Karbon fiyatları: Karbon fiyatları artıyor ancak hâlâ çok düşük. Birkaç ülke dışında G20'deki kapsam son derece yetersiz kalıyor. Avustralya, Brezilya ve Hindistan dahil G20'nin yedi üyesinde karbon fiyatlandırma mekanizması bulunmuyor.

Fosil yakıt sübvansiyonları: OECD tarafından takip edilen fosil yakıt üreticilerine yönelik en büyük sübvansiyonlar da dahil olmak üzere 2021 yılında 190 milyar ABD dolarına yükseldi (2020'dekinden yaklaşık 40 milyar ABD doları daha fazla). En yüksek sübvansiyona sahip ülkeler Çin, Endonezya ve Birleşik Krallık oldu.”

G20, DÜNYA EMİSYONLARININ DÖRTTE ÜÇÜNDEN SORUMLU”
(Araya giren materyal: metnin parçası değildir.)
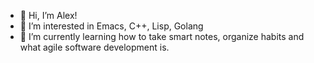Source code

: - 👋 Hi, I’m Alex!
- 👀 I’m interested in Emacs, C++, Lisp, Golang
- 🌱 I’m currently learning how to take smart notes, organize habits and what agile software development is.

<!---
kaptoxa/kaptoxa is a ✨ special ✨ repository because its `README.md` (this file) appears on your GitHub profile.
You can click the Preview link to take a look at your changes.
--->
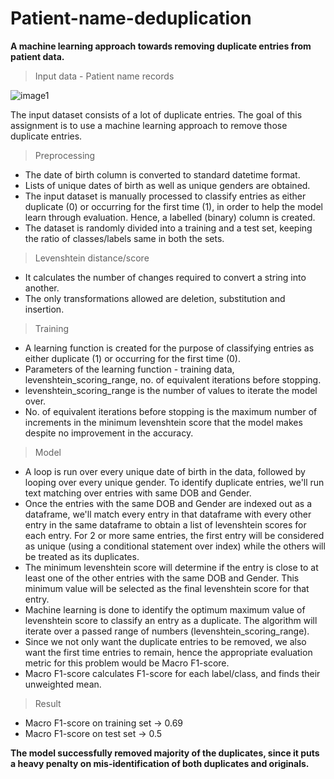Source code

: # Patient-name-deduplication
**A machine learning approach towards removing duplicate entries from patient data.**

>Input data - Patient name records

![image1](https://user-images.githubusercontent.com/26039458/36588217-668747a2-18ad-11e8-8748-8a8cd9c0e6c0.png)

The input dataset consists of a lot of duplicate entries. The goal of this assignment is to use a machine learning approach to remove those duplicate entries.

>Preprocessing

* The date of birth column is converted to standard datetime format.
* Lists of unique dates of birth as well as unique genders are obtained.
* The input dataset is manually processed to classify entries as either duplicate (0) or occurring for the first time (1), in order to help the model learn through evaluation. Hence, a labelled (binary) column is created.
* The dataset is randomly divided into a training and a test set, keeping the ratio of classes/labels same in both the sets.

>Levenshtein distance/score

* It calculates the number of changes required to convert a string into another.
* The only transformations allowed are deletion, substitution and insertion.

>Training

* A learning function is created for the purpose of classifying entries as either duplicate (1) or occurring for the first time (0).
* Parameters of the learning function - training data, levenshtein_scoring_range, no. of equivalent iterations before stopping.
* levenshtein_scoring_range is the number of values to iterate the model over.
* No. of equivalent iterations before stopping is the maximum number of increments in the minimum levenshtein score that the model makes despite no improvement in the accuracy.

>Model

* A loop is run over every unique date of birth in the data, followed by looping over every unique gender. To identify duplicate entries, we'll run text matching over entries with same DOB and Gender.
* Once the entries with the same DOB and Gender are indexed out as a dataframe, we'll match every entry in that dataframe with every other entry in the same dataframe to obtain a list of levenshtein scores for each entry. For 2 or more same entries, the first entry will be considered as unique (using a conditional statement over index) while the others will be treated as its duplicates.
* The minimum levenshtein score will determine if the entry is close to at least one of the other entries with the same DOB and Gender. This minimum value will be selected as the final levenshtein score for that entry.
* Machine learning is done to identify the optimum maximum value of levenshtein score to classify an entry as a duplicate. The algorithm will iterate over a passed range of numbers (levenshtein_scoring_range).
* Since we not only want the duplicate entries to be removed, we also want the first time entries to remain, hence the appropriate evaluation metric for this problem would be Macro F1-score.
* Macro F1-score calculates F1-score for each label/class, and finds their unweighted mean.

>Result

* Macro F1-score on training set -> 0.69
* Macro F1-score on test set -> 0.5

**The model successfully removed majority of the duplicates, since it puts a heavy penalty on mis-identification of both duplicates and originals.**
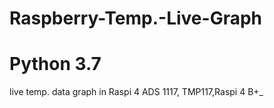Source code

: # Raspberry-Temp.-Live-Graph
# Python 3.7
live temp. data graph in Raspi 4 
ADS 1117, TMP117,Raspi 4 B+_
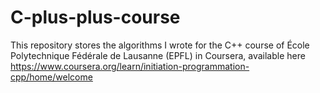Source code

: # C-plus-plus-course

This repository stores the algorithms I wrote for the C++ course of École Polytechnique Fédérale de Lausanne (EPFL) in Coursera, available here https://www.coursera.org/learn/initiation-programmation-cpp/home/welcome
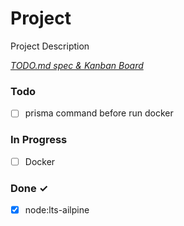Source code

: # Project

Project Description

<em>[TODO.md spec & Kanban Board](https://bit.ly/3fCwKfM)</em>

### Todo

- [ ] prisma command before run docker  

### In Progress

- [ ] Docker  

### Done ✓

- [x] node:lts-ailpine  

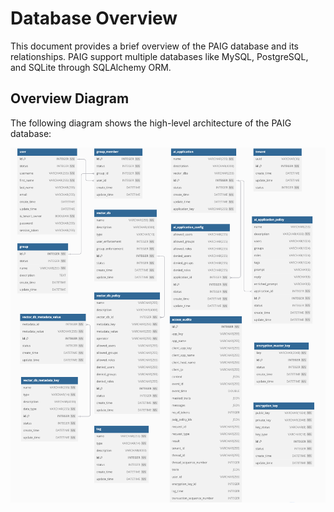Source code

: # Database Overview

This document provides a brief overview of the PAIG database and its relationships. PAIG support multiple databases like MySQL, PostgreSQL, and SQLite through SQLAlchemy ORM.

## Overview Diagram
The following diagram shows the high-level architecture of the PAIG database:

![PAIG Database Overview Diagram](../assets/images/paig-database-overview.png)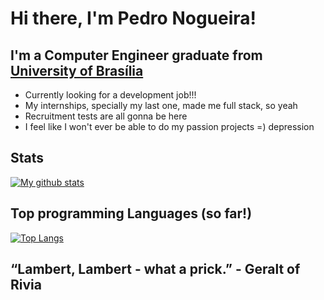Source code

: # Hi there, I'm Pedro Nogueira!

## I'm a Computer Engineer graduate from [University of Brasília][UnB]

- Currently looking for a development job!!!  
- My internships, specially my last one, made me full stack, so yeah
- Recruitment tests are all gonna be here
- I feel like I won't ever be able to do my passion projects =) depression  

## Stats

[![My github stats](https://github-readme-stats.vercel.app/api?username=bananahell&theme=dark&show_icons=true)](https://github.com/anuraghazra/github-readme-stats)  

## Top programming Languages (so far!)

[![Top Langs](https://github-readme-stats.vercel.app/api/top-langs/?username=bananahell&theme=dark&show_icons=true)](https://github.com/anuraghazra/github-readme-stats)  

## “Lambert, Lambert - what a prick.” - Geralt of Rivia  

[UnB]: https://www.unb.br/
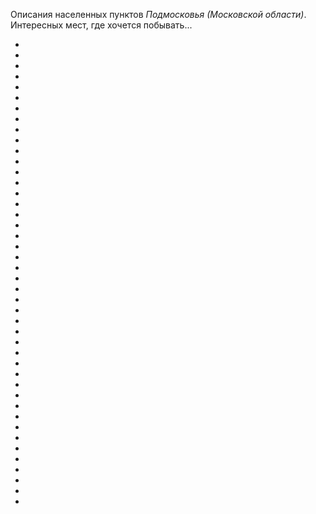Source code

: Описания населенных пунктов *Подмосковья (Московской области)*.
Интересных мест, где хочется побывать...

* [](Апрелевка)
* [](Бронницы)
* [](Волоколамск)
* [](Воскресенск)
* [](Дмитров)
* [](Долгопрудный)
* [](Дубна)
* [](Зарайск)
* [](Звенигород)
* [](Зеленоград)
* [](Истра)
* [](Кашира)
* [](Клин)
* [](Коломна)
* [](Краснознаменск)
* [](Кубинка)
* [](Куровское)
* [](Лобня)
* [](Луховицы)
* [](Монино)
* [](Мытищи)
* [](Наро-Фоминск)
* [](Новый%20Быт)
* [](Ногинск)
* [](Одинцово)
* [](Орехово-Зуево)
* [](Павловский%20Посад)
* [](Протвино)
* [](Пущино)
* [](Раменское)
* [](Руза)
* [](Сергиев%20Посад)
* [](Серпухов)
* [](Солнечногорск)
* [](Старая%20Купавна)
* [](Ступино)
* [](Троицк)
* [](Фрязино)
* [](Черусти)
* [](Чехов)
* [](Шатура)
* [](Шаховская)
* [](Электрогорск)
* [](Яхрома)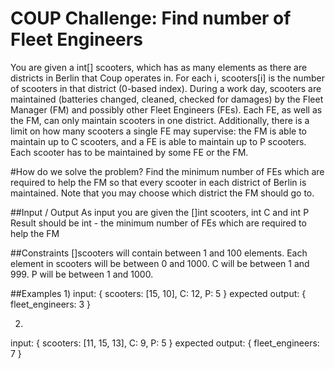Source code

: # COUP Challenge: Find number of Fleet Engineers

You are given a int[] scooters, which has as many elements as there are
districts in Berlin that Coup operates in. For each i, scooters[i] is the
number of scooters in that district (0-based index).
During a work day, scooters are maintained (batteries changed, cleaned,
checked for damages) by the Fleet Manager (FM) and possibly other Fleet
Engineers (FEs). Each FE, as well as the FM, can only maintain scooters in
one district. Additionally, there is a limit on how many scooters a single
FE may supervise: the FM is able to maintain up to C scooters, and a FE is
able to maintain up to P scooters. Each scooter has to be maintained by some FE or the FM.

#How do we solve the problem?
Find the minimum number of FEs which are required to help the FM so that every scooter in
each district of Berlin is maintained. Note that you may choose which district the FM should
go to.

##Input / Output
As input you are given the []int scooters, int C and int P
Result should be int - the minimum number of FEs which are required to help the FM

##Constraints
[]scooters will contain between 1 and 100 elements.
Each element in scooters will be between 0 and 1000.
C will be between 1 and 999.
P will be between 1 and 1000.

##Examples
1)
input:
{ scooters: [15, 10],
C: 12,
P: 5
}
expected output:
{ fleet_engineers: 3 }

2)
input:
{ scooters: [11, 15, 13],
C: 9,
P: 5
}
expected output:
{ fleet_engineers: 7 }
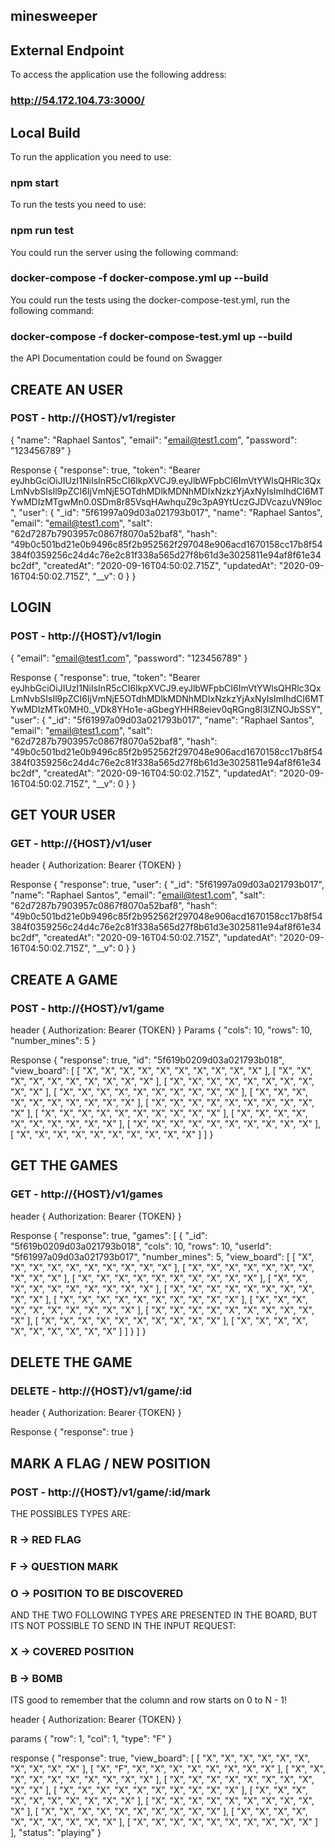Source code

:## minesweeper

## External Endpoint

To access the application use the following address:

### http://54.172.104.73:3000/

## Local Build

To run the application you need to use:

### npm start

To run the tests you need to use:

### npm run test

You could run the server using the following command:

### docker-compose -f docker-compose.yml up --build

You could run the tests using the docker-compose-test.yml, run the following command:

### docker-compose -f docker-compose-test.yml up --build

the API Documentation could be found on Swagger

## CREATE AN USER

### POST - http://{HOST}/v1/register

{
    "name": "Raphael Santos",
    "email": "email@test1.com",
    "password": "123456789"
}

Response
{
    "response": true,
    "token": "Bearer eyJhbGciOiJIUzI1NiIsInR5cCI6IkpXVCJ9.eyJlbWFpbCI6ImVtYWlsQHRlc3QxLmNvbSIsIl9pZCI6IjVmNjE5OTdhMDlkMDNhMDIxNzkzYjAxNyIsImlhdCI6MTYwMDIzMTgwMn0.0SDm8r85VsqHAwhquZ9c3pA9YtUczGJDVcazuVN9loc",
    "user": {
        "_id": "5f61997a09d03a021793b017",
        "name": "Raphael Santos",
        "email": "email@test1.com",
        "salt": "62d7287b7903957c0867f8070a52baf8",
        "hash": "49b0c501bd21e0b9496c85f2b952562f297048e906acd1670158cc17b8f54384f0359256c24d4c76e2c81f338a565d27f8b61d3e3025811e94af8f61e34bc2df",
        "createdAt": "2020-09-16T04:50:02.715Z",
        "updatedAt": "2020-09-16T04:50:02.715Z",
        "__v": 0
    }
}


## LOGIN

### POST - http://{HOST}/v1/login

{
    "email": "email@test1.com",
    "password": "123456789"
}

Response
{
    "response": true,
    "token": "Bearer eyJhbGciOiJIUzI1NiIsInR5cCI6IkpXVCJ9.eyJlbWFpbCI6ImVtYWlsQHRlc3QxLmNvbSIsIl9pZCI6IjVmNjE5OTdhMDlkMDNhMDIxNzkzYjAxNyIsImlhdCI6MTYwMDIzMTk0MH0._VDk8YHo1e-aGbegYHHR8eiev0qRGng8l3IZNOJbSSY",
    "user": {
        "_id": "5f61997a09d03a021793b017",
        "name": "Raphael Santos",
        "email": "email@test1.com",
        "salt": "62d7287b7903957c0867f8070a52baf8",
        "hash": "49b0c501bd21e0b9496c85f2b952562f297048e906acd1670158cc17b8f54384f0359256c24d4c76e2c81f338a565d27f8b61d3e3025811e94af8f61e34bc2df",
        "createdAt": "2020-09-16T04:50:02.715Z",
        "updatedAt": "2020-09-16T04:50:02.715Z",
        "__v": 0
    }
}

## GET YOUR USER

### GET - http://{HOST}/v1/user

header
{
    Authorization: Bearer {TOKEN}
}

Response
{
    "response": true,
    "user": {
        "_id": "5f61997a09d03a021793b017",
        "name": "Raphael Santos",
        "email": "email@test1.com",
        "salt": "62d7287b7903957c0867f8070a52baf8",
        "hash": "49b0c501bd21e0b9496c85f2b952562f297048e906acd1670158cc17b8f54384f0359256c24d4c76e2c81f338a565d27f8b61d3e3025811e94af8f61e34bc2df",
        "createdAt": "2020-09-16T04:50:02.715Z",
        "updatedAt": "2020-09-16T04:50:02.715Z",
        "__v": 0
    }
}

## CREATE A GAME

### POST - http://{HOST}/v1/game

header
{
    Authorization: Bearer {TOKEN}
}
Params
{
    "cols": 10,
    "rows": 10,
    "number_mines": 5
}

Response
{
    "response": true,
    "id": "5f619b0209d03a021793b018",
    "view_board": [
        [
            "X",
            "X",
            "X",
            "X",
            "X",
            "X",
            "X",
            "X",
            "X",
            "X"
        ],
        [
            "X",
            "X",
            "X",
            "X",
            "X",
            "X",
            "X",
            "X",
            "X",
            "X"
        ],
        [
            "X",
            "X",
            "X",
            "X",
            "X",
            "X",
            "X",
            "X",
            "X",
            "X"
        ],
        [
            "X",
            "X",
            "X",
            "X",
            "X",
            "X",
            "X",
            "X",
            "X",
            "X"
        ],
        [
            "X",
            "X",
            "X",
            "X",
            "X",
            "X",
            "X",
            "X",
            "X",
            "X"
        ],
        [
            "X",
            "X",
            "X",
            "X",
            "X",
            "X",
            "X",
            "X",
            "X",
            "X"
        ],
        [
            "X",
            "X",
            "X",
            "X",
            "X",
            "X",
            "X",
            "X",
            "X",
            "X"
        ],
        [
            "X",
            "X",
            "X",
            "X",
            "X",
            "X",
            "X",
            "X",
            "X",
            "X"
        ],
        [
            "X",
            "X",
            "X",
            "X",
            "X",
            "X",
            "X",
            "X",
            "X",
            "X"
        ],
        [
            "X",
            "X",
            "X",
            "X",
            "X",
            "X",
            "X",
            "X",
            "X",
            "X"
        ]
    ]
}

## GET THE GAMES

### GET - http://{HOST}/v1/games

header
{
    Authorization: Bearer {TOKEN}
}

Response
{
    "response": true,
    "games": [
        {
            "_id": "5f619b0209d03a021793b018",
            "cols": 10,
            "rows": 10,
            "userId": "5f61997a09d03a021793b017",
            "number_mines": 5,
            "view_board": [
                [
                    "X",
                    "X",
                    "X",
                    "X",
                    "X",
                    "X",
                    "X",
                    "X",
                    "X",
                    "X"
                ],
                [
                    "X",
                    "X",
                    "X",
                    "X",
                    "X",
                    "X",
                    "X",
                    "X",
                    "X",
                    "X"
                ],
                [
                    "X",
                    "X",
                    "X",
                    "X",
                    "X",
                    "X",
                    "X",
                    "X",
                    "X",
                    "X"
                ],
                [
                    "X",
                    "X",
                    "X",
                    "X",
                    "X",
                    "X",
                    "X",
                    "X",
                    "X",
                    "X"
                ],
                [
                    "X",
                    "X",
                    "X",
                    "X",
                    "X",
                    "X",
                    "X",
                    "X",
                    "X",
                    "X"
                ],
                [
                    "X",
                    "X",
                    "X",
                    "X",
                    "X",
                    "X",
                    "X",
                    "X",
                    "X",
                    "X"
                ],
                [
                    "X",
                    "X",
                    "X",
                    "X",
                    "X",
                    "X",
                    "X",
                    "X",
                    "X",
                    "X"
                ],
                [
                    "X",
                    "X",
                    "X",
                    "X",
                    "X",
                    "X",
                    "X",
                    "X",
                    "X",
                    "X"
                ],
                [
                    "X",
                    "X",
                    "X",
                    "X",
                    "X",
                    "X",
                    "X",
                    "X",
                    "X",
                    "X"
                ],
                [
                    "X",
                    "X",
                    "X",
                    "X",
                    "X",
                    "X",
                    "X",
                    "X",
                    "X",
                    "X"
                ]
            ]
        }
    ]
}

## DELETE THE GAME

### DELETE - http://{HOST}/v1/game/:id

header
{
    Authorization: Bearer {TOKEN}
}

Response
{
    "response": true
}

## MARK A FLAG / NEW POSITION

### POST - http://{HOST}/v1/game/:id/mark

THE POSSIBLES TYPES ARE:

### R -> RED FLAG

### F -> QUESTION MARK

### O -> POSITION TO BE DISCOVERED

AND THE TWO FOLLOWING TYPES ARE PRESENTED IN THE BOARD, BUT ITS NOT POSSIBLE TO SEND IN THE INPUT REQUEST:

### X -> COVERED POSITION

### B -> BOMB

ITS good to remember that the column and row starts on 0 to N - 1!

header
{
    Authorization: Bearer {TOKEN}
}

params
{
    "row": 1,
    "col": 1,
    "type": "F"
}

response
{
    "response": true,
    "view_board": [
        [
            "X",
            "X",
            "X",
            "X",
            "X",
            "X",
            "X",
            "X",
            "X",
            "X"
        ],
        [
            "X",
            "F",
            "X",
            "X",
            "X",
            "X",
            "X",
            "X",
            "X",
            "X"
        ],
        [
            "X",
            "X",
            "X",
            "X",
            "X",
            "X",
            "X",
            "X",
            "X",
            "X"
        ],
        [
            "X",
            "X",
            "X",
            "X",
            "X",
            "X",
            "X",
            "X",
            "X",
            "X"
        ],
        [
            "X",
            "X",
            "X",
            "X",
            "X",
            "X",
            "X",
            "X",
            "X",
            "X"
        ],
        [
            "X",
            "X",
            "X",
            "X",
            "X",
            "X",
            "X",
            "X",
            "X",
            "X"
        ],
        [
            "X",
            "X",
            "X",
            "X",
            "X",
            "X",
            "X",
            "X",
            "X",
            "X"
        ],
        [
            "X",
            "X",
            "X",
            "X",
            "X",
            "X",
            "X",
            "X",
            "X",
            "X"
        ],
        [
            "X",
            "X",
            "X",
            "X",
            "X",
            "X",
            "X",
            "X",
            "X",
            "X"
        ],
        [
            "X",
            "X",
            "X",
            "X",
            "X",
            "X",
            "X",
            "X",
            "X",
            "X"
        ]
    ],
    "status": "playing"
}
Rapordaki analizlere öncülük eden kuruluşlardan biri olan Climate Analytics'in CEO'su Bill Hare, söz konusu bulguları şöyle değerlendirdi:

"G20, dünya emisyonlarının dörtte üçünden sorumlu. Bunlar dünyanın en büyük ekonomileri ve birçoğu iklim kriziyle mücadele için gereken finansman ve teknolojilere ev sahipliği yapıyor. Şu anda jeopolitik ve enerji güvenliği sorunlarının bir araya gelerek ucuz, yenilenebilir enerji kaynaklarının faydalarını ortaya koyduğu bir dönemdeyiz, ancak yine de bu hükümetlerin birçoğunun çözüm olarak fosil yakıtlara yöneldiğini görüyoruz. Gaz ve kömür en pahalı, en yüksek emisyona sahip ve en az güvenli enerji seçenekleri, ancak yine de en yüksek düzeyde devlet desteği alıyorlar."